DATA FOR ANALYSIS »
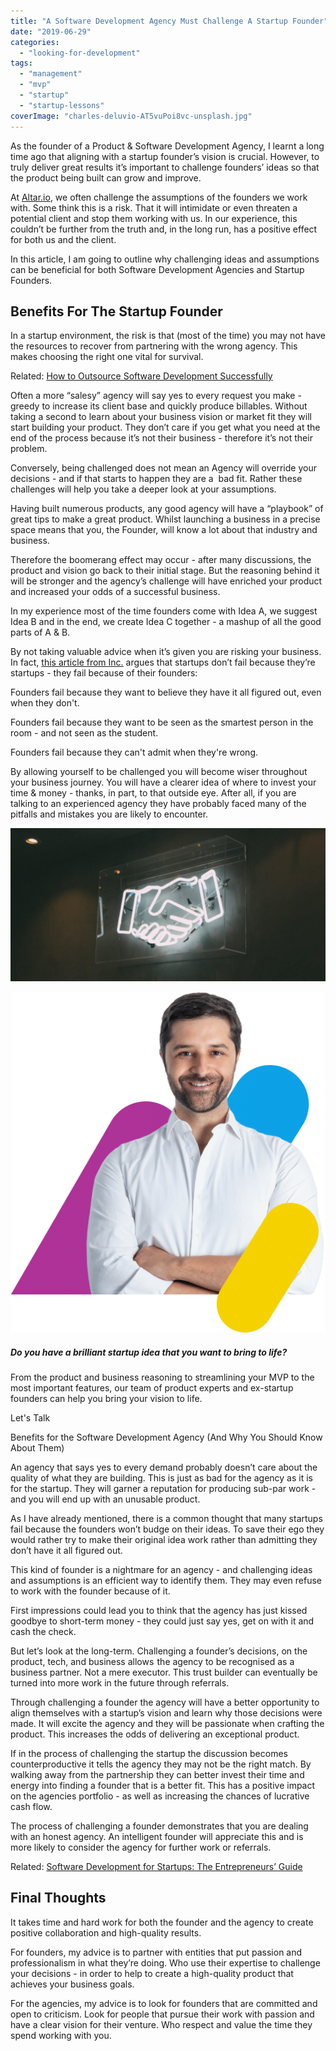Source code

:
 ```yaml
---
title: "A Software Development Agency Must Challenge A Startup Founder"
date: "2019-06-29"
categories: 
  - "looking-for-development"
tags: 
  - "management"
  - "mvp"
  - "startup"
  - "startup-lessons"
coverImage: "charles-deluvio-AT5vuPoi8vc-unsplash.jpg"
---
```


As the founder of a Product & Software Development Agency, I learnt a long time ago that aligning with a startup founder’s vision is crucial. However, to truly deliver great results it’s important to challenge founders’ ideas so that the product being built can grow and improve.

At [Altar.io](https://altar.io/), we often challenge the assumptions of the founders we work with. Some think this is a risk. That it will intimidate or even threaten a potential client and stop them working with us. In our experience, this couldn’t be further from the truth and, in the long run, has a positive effect for both us and the client.

In this article, I am going to outline why challenging ideas and assumptions can be beneficial for both Software Development Agencies and Startup Founders.

## Benefits For The Startup Founder

In a startup environment, the risk is that (most of the time) you may not have the resources to recover from partnering with the wrong agency. This makes choosing the right one vital for survival.



Related: [How to Outsource Software Development Successfully](https://altar.io/founders-guide-how-to-outsource-software-development-2020/)

Often a more “salesy” agency will say yes to every request you make - greedy to increase its client base and quickly produce billables. Without taking a second to learn about your business vision or market fit they will start building your product. They don’t care if you get what you need at the end of the process because it’s not their business - therefore it’s not their problem.

Conversely, being challenged does not mean an Agency will override your decisions - and if that starts to happen they are a  bad fit. Rather these challenges will help you take a deeper look at your assumptions.

Having built numerous products, any good agency will have a “playbook” of great tips to make a great product. Whilst launching a business in a precise space means that you, the Founder, will know a lot about that industry and business.

Therefore the boomerang effect may occur - after many discussions, the product and vision go back to their initial stage. But the reasoning behind it will be stronger and the agency’s challenge will have enriched your product and increased your odds of a successful business.

In my experience most of the time founders come with Idea A, we suggest Idea B and in the end, we create Idea C together - a mashup of all the good parts of A & B.

By not taking valuable advice when it’s given you are risking your business. In fact, [this article from Inc.](https://www.inc.com/nicolas-cole/the-majority-of-startups-fail-heres-why-thats-a-founder-problem-not-a-startup-problem.html) argues that startups don’t fail because they’re startups - they fail because of their founders:



Founders fail because they want to believe they have it all figured out, even when they don't.

Founders fail because they want to be seen as the smartest person in the room - and not seen as the student.

Founders fail because they can't admit when they're wrong.

By allowing yourself to be challenged you will become wiser throughout your business journey. You will have a clearer idea of where to invest your time & money - thanks, in part, to that outside eye. After all, if you are talking to an experienced agency they have probably faced many of the pitfalls and mistakes you are likely to encounter.



![A Software Development Agency Must Challenge A Startup Founder - Benefits For The Startup Founder](images/charles-deluvio-AT5vuPoi8vc-unsplash-1024x498.jpg) 



![Daniel, CEO of Altar, Product and Software development company specialising in building MVPs, full custom software development projects & creating UX/UI that is both functional and beautiful](images/cta-colors-daniel-arms-crossed.png)



##### Do you have a brilliant startup idea that you want to bring to life?



From the product and business reasoning to streamlining your MVP to the most important features, our team of product experts and ex-startup founders can help you bring your vision to life.

Let's Talk

Benefits for the Software Development Agency (And Why You Should Know About Them)

An agency that says yes to every demand probably doesn’t care about the quality of what they are building. This is just as bad for the agency as it is for the startup. They will garner a reputation for producing sub-par work - and you will end up with an unusable product.

As I have already mentioned, there is a common thought that many startups fail because the founders won’t budge on their ideas. To save their ego they would rather try to make their original idea work rather than admitting they don’t have it all figured out.

This kind of founder is a nightmare for an agency - and challenging ideas and assumptions is an efficient way to identify them. They may even refuse to work with the founder because of it.

First impressions could lead you to think that the agency has just kissed goodbye to short-term money - they could just say yes, get on with it and cash the check.

But let’s look at the long-term. Challenging a founder’s decisions, on the product, tech, and business allows  the agency to be recognised as a business partner. Not a mere executor. This trust builder can eventually be turned into more work in the future through referrals.

Through challenging a founder the agency will have a better opportunity to align themselves with a startup’s vision and learn why those decisions were made. It will excite the agency and they will be passionate when crafting the product. This increases the odds of delivering an exceptional product.

If in the process of challenging the startup the discussion becomes counterproductive it tells the agency they may not be the right match. By walking away from the partnership they can better invest their time and energy into finding a founder that is a better fit. This has a positive impact on the agencies portfolio - as well as increasing the chances of lucrative cash flow.

The process of challenging a founder demonstrates that you are dealing with an honest agency. An intelligent founder will appreciate this and is more likely to consider the agency for further work or referrals.



Related: [Software Development for Startups: The Entrepreneurs’ Guide](https://altar.io/how-a-dev-agency-can-be-your-startups-best-friend/)

## Final Thoughts

It takes time and hard work for both the founder and the agency to create positive collaboration and high-quality results.

For founders, my advice is to partner with entities that put passion and professionalism in what they’re doing. Who use their expertise to challenge your decisions - in order to help to create a high-quality product that achieves your business goals.

For the agencies, my advice is to look for founders that are committed and open to criticism. Look for people that pursue their work with passion and have a clear vision for their venture. Who respect and value the time they spend working with you.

EXERCISE DESCRIPTION » From the data above, output only the lines between the line containing "Benefits for the Software" and the line containing "## Final Thoughts", inclusive, exactly as written.

TASK OUTPUT »
Benefits for the Software Development Agency (And Why You Should Know About Them)

An agency that says yes to every demand probably doesn’t care about the quality of what they are building. This is just as bad for the agency as it is for the startup. They will garner a reputation for producing sub-par work - and you will end up with an unusable product.

As I have already mentioned, there is a common thought that many startups fail because the founders won’t budge on their ideas. To save their ego they would rather try to make their original idea work rather than admitting they don’t have it all figured out.

This kind of founder is a nightmare for an agency - and challenging ideas and assumptions is an efficient way to identify them. They may even refuse to work with the founder because of it.

First impressions could lead you to think that the agency has just kissed goodbye to short-term money - they could just say yes, get on with it and cash the check.

But let’s look at the long-term. Challenging a founder’s decisions, on the product, tech, and business allows  the agency to be recognised as a business partner. Not a mere executor. This trust builder can eventually be turned into more work in the future through referrals.

Through challenging a founder the agency will have a better opportunity to align themselves with a startup’s vision and learn why those decisions were made. It will excite the agency and they will be passionate when crafting the product. This increases the odds of delivering an exceptional product.

If in the process of challenging the startup the discussion becomes counterproductive it tells the agency they may not be the right match. By walking away from the partnership they can better invest their time and energy into finding a founder that is a better fit. This has a positive impact on the agencies portfolio - as well as increasing the chances of lucrative cash flow.

The process of challenging a founder demonstrates that you are dealing with an honest agency. An intelligent founder will appreciate this and is more likely to consider the agency for further work or referrals.



Related: [Software Development for Startups: The Entrepreneurs’ Guide](https://altar.io/how-a-dev-agency-can-be-your-startups-best-friend/)

## Final Thoughts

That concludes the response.